[Your task]: State, as a number alone, how many lines of the data contain the string "each".

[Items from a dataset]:
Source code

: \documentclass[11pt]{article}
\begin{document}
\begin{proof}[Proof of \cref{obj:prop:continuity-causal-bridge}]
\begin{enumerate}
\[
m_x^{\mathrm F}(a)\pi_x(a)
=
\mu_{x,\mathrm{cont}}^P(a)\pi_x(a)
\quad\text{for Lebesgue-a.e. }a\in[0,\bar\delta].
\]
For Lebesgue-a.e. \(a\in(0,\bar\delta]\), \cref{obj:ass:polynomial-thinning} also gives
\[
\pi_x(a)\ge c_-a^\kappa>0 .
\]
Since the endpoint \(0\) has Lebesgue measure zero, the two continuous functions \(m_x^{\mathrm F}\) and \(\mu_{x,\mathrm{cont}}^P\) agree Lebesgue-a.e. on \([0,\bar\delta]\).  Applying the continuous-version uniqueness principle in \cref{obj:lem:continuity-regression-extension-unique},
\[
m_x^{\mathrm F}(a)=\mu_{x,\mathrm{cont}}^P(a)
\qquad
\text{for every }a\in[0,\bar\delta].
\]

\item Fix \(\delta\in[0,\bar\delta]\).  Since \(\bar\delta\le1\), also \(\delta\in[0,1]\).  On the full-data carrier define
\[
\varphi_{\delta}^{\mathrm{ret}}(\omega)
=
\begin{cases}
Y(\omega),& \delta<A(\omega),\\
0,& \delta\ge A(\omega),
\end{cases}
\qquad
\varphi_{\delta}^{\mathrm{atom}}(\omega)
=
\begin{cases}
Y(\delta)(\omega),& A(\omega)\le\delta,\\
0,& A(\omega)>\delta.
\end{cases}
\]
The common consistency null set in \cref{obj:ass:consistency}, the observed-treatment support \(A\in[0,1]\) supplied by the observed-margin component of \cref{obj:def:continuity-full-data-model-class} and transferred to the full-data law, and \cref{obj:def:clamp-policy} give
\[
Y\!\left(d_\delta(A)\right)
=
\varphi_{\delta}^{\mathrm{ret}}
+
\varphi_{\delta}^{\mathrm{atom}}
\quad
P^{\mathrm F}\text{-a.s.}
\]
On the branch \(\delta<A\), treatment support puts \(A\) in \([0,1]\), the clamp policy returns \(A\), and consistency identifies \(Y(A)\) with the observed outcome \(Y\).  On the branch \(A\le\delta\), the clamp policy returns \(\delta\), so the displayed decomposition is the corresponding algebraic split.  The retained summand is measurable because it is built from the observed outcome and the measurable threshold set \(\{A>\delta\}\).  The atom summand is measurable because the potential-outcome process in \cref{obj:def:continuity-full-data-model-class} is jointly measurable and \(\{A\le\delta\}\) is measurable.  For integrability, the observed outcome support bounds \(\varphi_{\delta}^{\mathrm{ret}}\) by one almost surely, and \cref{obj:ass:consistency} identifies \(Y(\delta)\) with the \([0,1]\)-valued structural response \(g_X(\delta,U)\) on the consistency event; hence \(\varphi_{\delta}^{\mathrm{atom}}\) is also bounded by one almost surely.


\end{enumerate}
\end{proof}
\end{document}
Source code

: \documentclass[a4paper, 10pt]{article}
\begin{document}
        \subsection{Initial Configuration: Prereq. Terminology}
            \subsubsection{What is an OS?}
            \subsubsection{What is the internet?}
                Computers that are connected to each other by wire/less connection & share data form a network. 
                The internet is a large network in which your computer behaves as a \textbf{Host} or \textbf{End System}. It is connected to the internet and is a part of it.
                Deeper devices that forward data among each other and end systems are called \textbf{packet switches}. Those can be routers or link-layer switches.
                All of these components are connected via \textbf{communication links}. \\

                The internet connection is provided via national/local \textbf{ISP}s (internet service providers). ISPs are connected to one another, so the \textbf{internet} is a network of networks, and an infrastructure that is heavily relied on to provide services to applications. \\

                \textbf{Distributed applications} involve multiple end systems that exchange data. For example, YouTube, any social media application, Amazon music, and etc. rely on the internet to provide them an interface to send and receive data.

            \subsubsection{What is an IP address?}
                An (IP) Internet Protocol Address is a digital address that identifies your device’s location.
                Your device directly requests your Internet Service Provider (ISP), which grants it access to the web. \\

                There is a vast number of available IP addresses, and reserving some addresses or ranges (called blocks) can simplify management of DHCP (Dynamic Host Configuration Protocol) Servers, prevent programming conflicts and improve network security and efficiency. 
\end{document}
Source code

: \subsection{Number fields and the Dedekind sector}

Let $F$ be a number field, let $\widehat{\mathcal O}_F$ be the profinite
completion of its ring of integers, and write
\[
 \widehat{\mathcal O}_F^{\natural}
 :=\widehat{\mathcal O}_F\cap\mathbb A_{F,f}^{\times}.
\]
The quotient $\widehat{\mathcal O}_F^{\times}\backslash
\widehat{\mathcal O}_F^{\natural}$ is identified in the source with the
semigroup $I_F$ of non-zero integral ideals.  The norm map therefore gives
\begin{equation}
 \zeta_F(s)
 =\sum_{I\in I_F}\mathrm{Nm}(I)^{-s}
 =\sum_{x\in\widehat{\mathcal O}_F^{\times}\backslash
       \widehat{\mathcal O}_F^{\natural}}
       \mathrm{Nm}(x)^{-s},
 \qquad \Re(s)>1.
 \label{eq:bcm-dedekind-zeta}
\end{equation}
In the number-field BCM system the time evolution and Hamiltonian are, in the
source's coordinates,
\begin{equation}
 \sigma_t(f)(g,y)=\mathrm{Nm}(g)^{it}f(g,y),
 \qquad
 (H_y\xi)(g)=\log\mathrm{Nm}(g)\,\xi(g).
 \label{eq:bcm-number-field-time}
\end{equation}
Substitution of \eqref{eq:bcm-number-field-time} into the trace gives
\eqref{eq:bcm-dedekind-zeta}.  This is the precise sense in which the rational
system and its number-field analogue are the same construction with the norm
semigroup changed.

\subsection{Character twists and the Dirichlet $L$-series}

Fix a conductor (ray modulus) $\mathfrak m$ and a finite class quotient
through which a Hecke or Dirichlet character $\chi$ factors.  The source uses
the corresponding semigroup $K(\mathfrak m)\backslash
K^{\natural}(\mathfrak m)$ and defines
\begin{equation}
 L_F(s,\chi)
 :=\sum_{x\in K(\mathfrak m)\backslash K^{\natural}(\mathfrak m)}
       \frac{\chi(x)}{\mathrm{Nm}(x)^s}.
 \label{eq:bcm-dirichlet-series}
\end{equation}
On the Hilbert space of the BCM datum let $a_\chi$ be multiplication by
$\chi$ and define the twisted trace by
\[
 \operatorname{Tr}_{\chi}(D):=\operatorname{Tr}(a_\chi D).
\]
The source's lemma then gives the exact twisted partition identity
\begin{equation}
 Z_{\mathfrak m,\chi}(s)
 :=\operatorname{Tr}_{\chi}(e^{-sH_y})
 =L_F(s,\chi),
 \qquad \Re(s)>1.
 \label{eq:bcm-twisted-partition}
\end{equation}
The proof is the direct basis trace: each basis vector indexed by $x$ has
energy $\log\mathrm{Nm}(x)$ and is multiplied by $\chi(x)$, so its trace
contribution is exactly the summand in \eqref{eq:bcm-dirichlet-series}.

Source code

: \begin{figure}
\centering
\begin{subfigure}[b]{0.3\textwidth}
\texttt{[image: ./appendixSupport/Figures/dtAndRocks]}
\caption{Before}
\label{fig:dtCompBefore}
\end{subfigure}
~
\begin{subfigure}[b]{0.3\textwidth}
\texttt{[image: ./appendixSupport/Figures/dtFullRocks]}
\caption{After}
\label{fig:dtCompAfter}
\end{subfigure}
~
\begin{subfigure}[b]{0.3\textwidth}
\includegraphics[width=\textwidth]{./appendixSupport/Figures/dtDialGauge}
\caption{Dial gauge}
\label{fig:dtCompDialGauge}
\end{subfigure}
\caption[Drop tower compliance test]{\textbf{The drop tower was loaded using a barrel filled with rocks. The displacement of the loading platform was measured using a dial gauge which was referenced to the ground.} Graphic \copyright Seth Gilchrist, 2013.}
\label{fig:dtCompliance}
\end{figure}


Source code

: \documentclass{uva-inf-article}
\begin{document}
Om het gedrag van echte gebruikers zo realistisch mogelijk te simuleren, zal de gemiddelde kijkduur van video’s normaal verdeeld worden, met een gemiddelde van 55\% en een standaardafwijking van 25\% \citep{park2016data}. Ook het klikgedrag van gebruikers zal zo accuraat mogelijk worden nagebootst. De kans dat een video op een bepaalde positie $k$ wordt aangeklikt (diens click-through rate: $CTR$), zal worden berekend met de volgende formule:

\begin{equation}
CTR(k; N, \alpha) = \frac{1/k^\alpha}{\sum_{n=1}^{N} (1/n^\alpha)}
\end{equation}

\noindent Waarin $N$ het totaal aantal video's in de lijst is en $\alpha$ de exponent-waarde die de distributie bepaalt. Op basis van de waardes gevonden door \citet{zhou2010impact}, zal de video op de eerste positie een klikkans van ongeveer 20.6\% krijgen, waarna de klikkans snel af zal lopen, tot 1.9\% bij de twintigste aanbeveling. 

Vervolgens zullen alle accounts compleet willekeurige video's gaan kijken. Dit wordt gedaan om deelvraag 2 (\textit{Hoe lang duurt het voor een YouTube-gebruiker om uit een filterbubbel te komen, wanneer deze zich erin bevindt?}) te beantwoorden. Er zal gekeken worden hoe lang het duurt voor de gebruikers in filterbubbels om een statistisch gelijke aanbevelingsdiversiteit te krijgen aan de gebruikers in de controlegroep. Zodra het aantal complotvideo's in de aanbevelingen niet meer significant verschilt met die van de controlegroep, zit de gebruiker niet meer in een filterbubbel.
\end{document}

[Result of the exercise]: 3